Côté textes, la mort paraphe intrinsèquement toutes les volutes de cet album qui, alors que son titre appelle déjà à une échappatoire céleste, débute sur « Promesse », premier single orné de désenchantement et de solitude sur le dernier souffle d’un être cher, et se conclut sur « Cueille-moi », d’une douceur comparable à Alison Shaw des Cranes et dont le fond renvoie quelque peu à la fin tragique d’Eurydice et Orphée. Sauf que l’univers d’ACWL oscille plus près de la mélancolie et des atmosphères brumeuses que d’un gouffre lacrymal et désespéré à proprement dit : rien n’est larmoyant ni suicidaire. Entre romantisme exacerbé, obscur et littéraire, vœux d’introspections floues, amours ambiguës, incompatibilité des sentiments et destruction, Le chemin du ciel se révèle également par quelques citations éparpillées comme des clins d’œil (le « Silence ! L’ennemi guette vos confidences » dans « In humanité », à la base slogan d’une affiche de Paul Colin en 1940).

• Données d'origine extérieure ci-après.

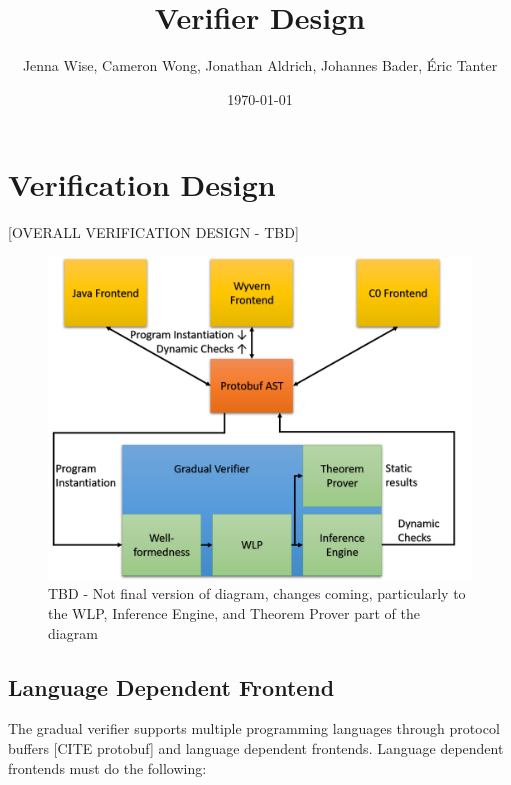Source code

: \documentclass {article}
\title {Verifier Design}
\author {Jenna Wise, Cameron Wong, Jonathan Aldrich, Johannes Bader, \'{E}ric Tanter}
\date {\today}
\begin{document}
\maketitle

\section{Verification Design}
[OVERALL VERIFICATION DESIGN - TBD]

%
%
%
%
\begin{figure}[!ht]
	\centering
	\includegraphics[width=15cm]{resources/architecture}
	\caption{TBD - Not final version of diagram, changes coming, particularly to the WLP, Inference Engine, and Theorem Prover part of the diagram}
	\label{fig:architecture}
\end{figure}

\subsection{Language Dependent Frontend}
The gradual verifier supports multiple programming languages through protocol buffers [CITE protobuf] and language dependent frontends. Language dependent frontends must do the following:
\end{document}
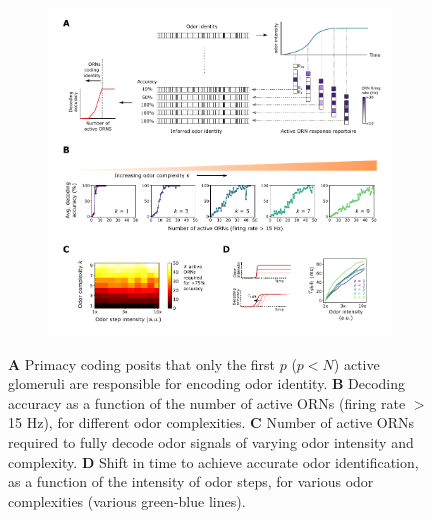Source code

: \begin{figure}[!tb]
	\begin{subfigure}[t]{\linewidth}
		\includegraphics[width=\textwidth]{figures/5_primacy_coding}
		\label{fig:primacy_coding_a}	
	\end{subfigure}
	\begin{subfigure}[t]{0\linewidth}
		\label{fig:primacy_coding_b}
	\end{subfigure}
	\begin{subfigure}[t]{0\linewidth}
		\label{fig:primacy_coding_c}
	\end{subfigure}
	\begin{subfigure}[t]{0\linewidth}
		\label{fig:primacy_coding_d}
	\end{subfigure}
	\caption{\footnotesize{\textbf{A} Primacy coding posits that only the first $p$ ($p < N$) active glomeruli are responsible for encoding odor identity. \textbf{B} Decoding accuracy as a function of the number of active ORNs (firing rate $>$ 15 Hz), for different odor complexities. \textbf{C} Number of active ORNs required to fully decode odor signals of varying odor intensity and complexity. \textbf{D} Shift in time to achieve accurate odor identification, as a function of the intensity of odor steps, for various odor complexities (various green-blue lines).
}}
	\label{fig:primacy_coding}
\end{figure}




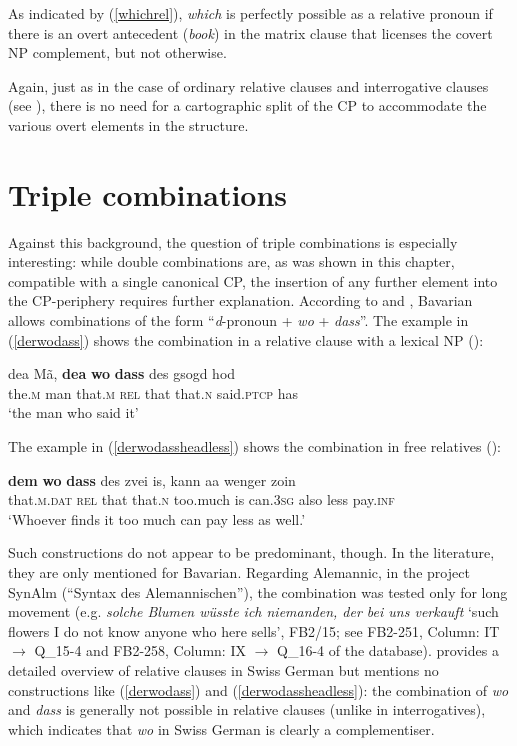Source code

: \ea
{}
\z
\z

As indicated by (\ref{whichrel}), \textit{which} is perfectly possible as a relative pronoun if there is an overt antecedent (\textit{book}) in the matrix clause that licenses the covert NP complement, but not otherwise.

Again, just as in the case of ordinary relative clauses and interrogative clauses (see ), there is no need for a cartographic split of the CP to accommodate the various overt elements in the structure.

\section{Triple combinations} \label{sec:4triple}
Against this background, the question of triple combinations is especially interesting: while double combinations are, as was shown in this chapter, compatible with a single canonical CP, the insertion of any further element into the CP-periphery requires further explanation. According to \citet{weiss2013} and \citet{grewendorfpoletto2015}, Bavarian allows combinations of the form ``\textit{d}-pronoun + \textit{wo} + \textit{dass}''. The example in (\ref{derwodass}) shows the combination in a relative clause with a lexical NP (\citealt[781]{weiss2013}):

\ea \gll dea Mã, \textbf{dea} \textbf{wo} \textbf{dass} des gsogd hod \label{derwodass}\\
the.\textsc{m} man that.\textsc{m} \textsc{rel} that that.\textsc{n} said.\textsc{ptcp} has\\
\glt `the man who said it'
\z

The example in (\ref{derwodassheadless}) shows the combination in free relatives (\citealt[781, ex. 21e]{weiss2013}):

\ea \gll \textbf{dem} \textbf{wo} \textbf{dass} des zvei is, kann aa wenger zoin \label{derwodassheadless}\\
that.\textsc{m.dat} \textsc{rel} that that.\textsc{n} too.much is can.\textsc{3sg} also less pay.\textsc{inf}\\
\glt `Whoever finds it too much can pay less as well.'
\z

Such constructions do not appear to be predominant, though. In the literature, they are only mentioned for Bavarian. Regarding Alemannic, in the project SynAlm (``Syntax des Alemannischen''), the combination was tested only for long movement (e.g. \textit{solche Blumen wüsste ich niemanden, der bei uns verkauft} `such flowers I do not know anyone who here sells', FB2/15; see FB2-251, Column: IT $\rightarrow$ Q\_15-4 and FB2-258, Column: IX $\rightarrow$ Q\_16-4 of the database). \citet[336--343]{salzmann2017} provides a detailed overview of relative clauses in Swiss German but mentions no constructions like (\ref{derwodass}) and (\ref{derwodassheadless}): the combination of \textit{wo} and \textit{dass} is generally not possible in relative clauses (unlike in interrogatives), which indicates that \textit{wo} in Swiss German is clearly a complementiser.

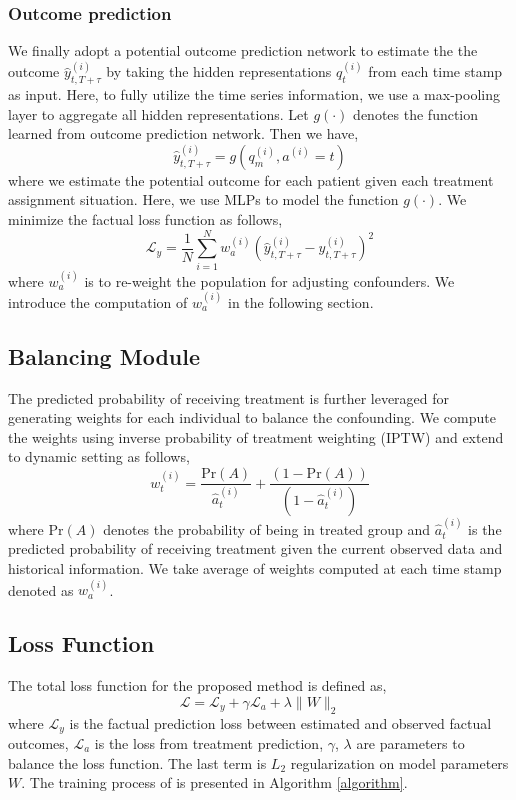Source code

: \subsubsection{Outcome prediction}
We finally adopt a potential outcome prediction network to estimate the the outcome $\hat{y}^{(i)}_{t,T+\tau}$ by taking the hidden representations $q^{(i)}_{t}$ from each time stamp as input. Here, to fully utilize the time series information, we use a max-pooling layer to aggregate all hidden representations. Let $g(\cdot)$ denotes the function learned from outcome prediction network. Then we have,
\begin{equation}
\label{eq:outcome-pred}
    \hat{y}^{(i)}_{t,T+\tau}=g(q^{(i)}_{m}, a^{(i)}=t)
\end{equation}
where we estimate the potential outcome for each patient given each treatment assignment situation. Here, we use MLPs to model the function $g(\cdot)$. We minimize the factual loss function as follows,
\begin{equation}
\label{eq:outcome-pred-loss}
    \mathcal{L}_y=\frac{1}{N}\sum_{i=1}^{N}w^{(i)}_a(\hat{y}^{(i)}_{t, T+\tau}-y^{(i)}_{t, T+\tau})^{2}
\end{equation}
where $w^{(i)}_a$ is to re-weight the population for adjusting confounders. We introduce the computation of $w^{(i)}_a$ in the following section.

\subsection{Balancing Module}
The predicted probability of receiving treatment is further leveraged for generating weights for each individual to balance the confounding. We compute the weights using inverse
probability of treatment weighting (IPTW) and extend to dynamic setting as follows,
\begin{equation}
\label{eq:weighting}
w^{(i)}_t=\frac{\text{Pr}(A)}{\hat{a}^{(i)}_t}+\frac{(1-\text{Pr}(A))}{(1-\hat{a}^{(i)}_t)}  
\end{equation}
where $\text{Pr}(A)$ denotes the probability of being in treated group and $\hat{a}^{(i)}_t$ is the predicted probability of receiving treatment given the current observed data and historical information. We take average of weights computed at each time stamp denoted as $w^{(i)}_a$. 


\subsection{Loss Function}
The total loss function for the proposed method is defined as,
\begin{equation}
    \mathcal L=\mathcal{L}_y + \gamma \mathcal{L}_a + \lambda \lVert W \rVert_{2}
\end{equation}
where $\mathcal{L}_y$ is the factual prediction loss between estimated and observed factual outcomes, $\mathcal{L}_a$ is the loss from treatment prediction, $\gamma$, $\lambda$ are parameters to balance the loss function. The last term is $L_2$ regularization on model parameters $W$. The training process of \model is presented in Algorithm \ref{algorithm}.

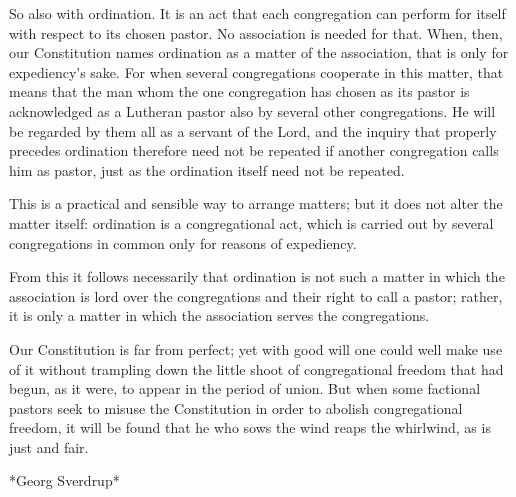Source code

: So also with ordination. It is an act that each congregation can perform for itself with respect to its chosen pastor. No association is needed for that. When, then, our Constitution names ordination as a matter of the association, that is only for expediency's sake. For when several congregations cooperate in this matter, that means that the man whom the one congregation has chosen as its pastor is acknowledged as a Lutheran pastor also by several other congregations. He will be regarded by them all as a servant of the Lord, and the inquiry that properly precedes ordination therefore need not be repeated if another congregation calls him as pastor, just as the ordination itself need not be repeated.

This is a practical and sensible way to arrange matters; but it does not alter the matter itself: ordination is a congregational act, which is carried out by several congregations in common only for reasons of expediency.

From this it follows necessarily that ordination is not such a matter in which the association is lord over the congregations and their right to call a pastor; rather, it is only a matter in which the association serves the congregations.

Our Constitution is far from perfect; yet with good will one could well make use of it without trampling down the little shoot of congregational freedom that had begun, as it were, to appear in the period of union. But when some factional pastors seek to misuse the Constitution in order to abolish congregational freedom, it will be found that he who sows the wind reaps the whirlwind, as is just and fair.

*Georg Sverdrup*
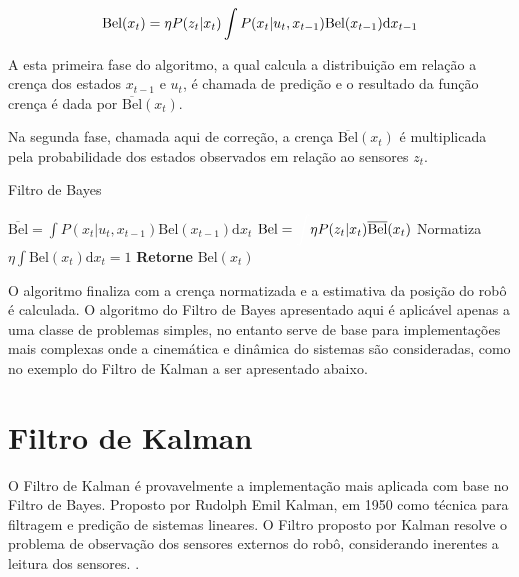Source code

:\begin{equation}
    \label{eq:bayes2}
    \text{\text{Bel}}(x_t) = \eta P(z_t| x_t) \int P(x_t| u_t, x_{t-1}) \text{Bel}(x_{t-1})\text{d}x_{t-1}
\end{equation}


A esta primeira fase do algoritmo, a qual calcula a distribuição em relação a crença dos estados $x_{t-1}$ e $u_t$, é chamada de predição e o resultado da função crença é dada por $\overline{\text{Bel}}(x_t)$.

Na segunda fase, chamada aqui de correção, a crença $\overline{\text{Bel}}(x_t)$ é multiplicada pela probabilidade dos estados observados em relação ao sensores $z_t$.

\begin{algorithm}[H]
    \caption{Filtro de Bayes}
    \begin{algorithmic}[1]
        \State $\overline{\text{Bel}}= \displaystyle\int P(x_t| u_t, x_{t-1})\text{Bel}(x_{t-1})\text{d}x_t$
    \EndProcedure
        \State ${\text{Bel}}= \displaystyle\textcolor{white}{\int}  \eta P(z_t| x_{t})\overline{\text{Bel}}(x_{t})$
    \EndProcedure
    \State Normatiza $\eta \displaystyle\int \text{Bel}(x_t)\text{d}x_t = 1$
    \State \textbf{Retorne} $\text{Bel}(x_t)$

    \end{algorithmic}
\end{algorithm}

O algoritmo finaliza com a crença normatizada e a estimativa da posição do robô é calculada. O algoritmo do Filtro de Bayes apresentado aqui é aplicável apenas a uma classe de problemas simples, no entanto serve de base para implementações mais complexas onde a cinemática e dinâmica do sistemas são consideradas, como no exemplo do Filtro de Kalman a ser apresentado abaixo.

\section{Filtro de Kalman}

O Filtro de Kalman é provavelmente a implementação mais aplicada com base no Filtro de Bayes. Proposto por Rudolph Emil Kalman, em 1950 como técnica para filtragem e predição de sistemas lineares. O Filtro proposto por Kalman resolve o problema de observação dos sensores externos do robô, considerando inerentes a leitura dos sensores. \cite{thrun2006probalistic,romero2014robotica}.

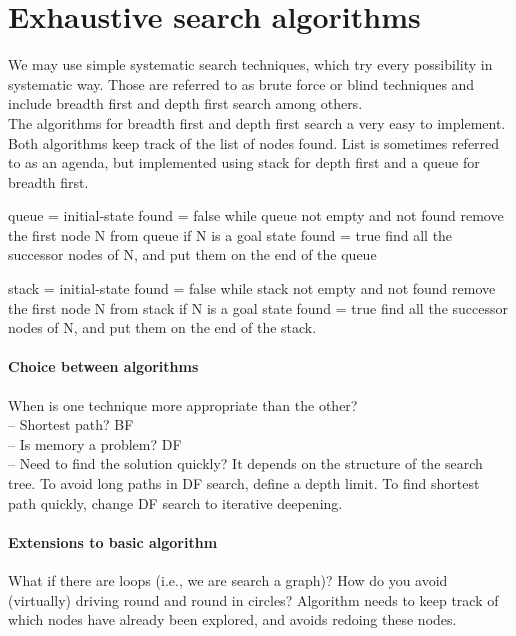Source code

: \section{Exhaustive search algorithms}
We may use simple systematic search techniques, which try every possibility in systematic way. Those are referred to as brute force or blind techniques and include breadth first and depth first search among others.\\
\linebreak
The algorithms for breadth first and depth first search a very easy to implement. Both algorithms keep track of the list of nodes found. List is sometimes referred to as an agenda, but implemented using stack for depth first and a queue for breadth first.
\begin{algorithm}[caption={Breadth-first search.}, label={alg1}]
queue = {initial-state}
found = false
while queue not empty and not found
    remove the first node N from queue
    if N is a goal state
        found = true
    find all the successor nodes of N, and put them on the end of the queue
\end{algorithm}

\begin{algorithm}[caption={Depth-first search.}, label={alg2}]
stack = {initial-state}
found = false
while stack not empty and not found
    remove the first node N from stack
    if N is a goal state
        found = true
    find all the successor nodes of N, and put them on the end of the stack.
\end{algorithm}

\paragraph{Choice between algorithms} When is one technique more appropriate than the other? \\
– Shortest path? BF \\
– Is memory a problem? DF \\
– Need to find the solution quickly? It depends on the structure of the search tree. To avoid long paths in DF search, define a depth limit. To find shortest path quickly, change DF search to iterative deepening.

\paragraph{Extensions to basic algorithm} What if there are loops (i.e., we are search a graph)? How do you avoid (virtually) driving round and round in circles? Algorithm needs to keep track of which nodes have already been explored, and avoids redoing these nodes.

Les quatorze morceaux de ce nouvel album restent cohérents en se distinguant pourtant les uns des autres, ce qui n’est pas toujours acquis d’avance. Il serait alors difficile de trouver un quelconque défaut à ce disque, même si certains pourraient éventuellement décrocher sur ces tempêtes éplorées ou les quelques pistes instrumentales, instaurant une atmosphère aussi onirique que désenchantée.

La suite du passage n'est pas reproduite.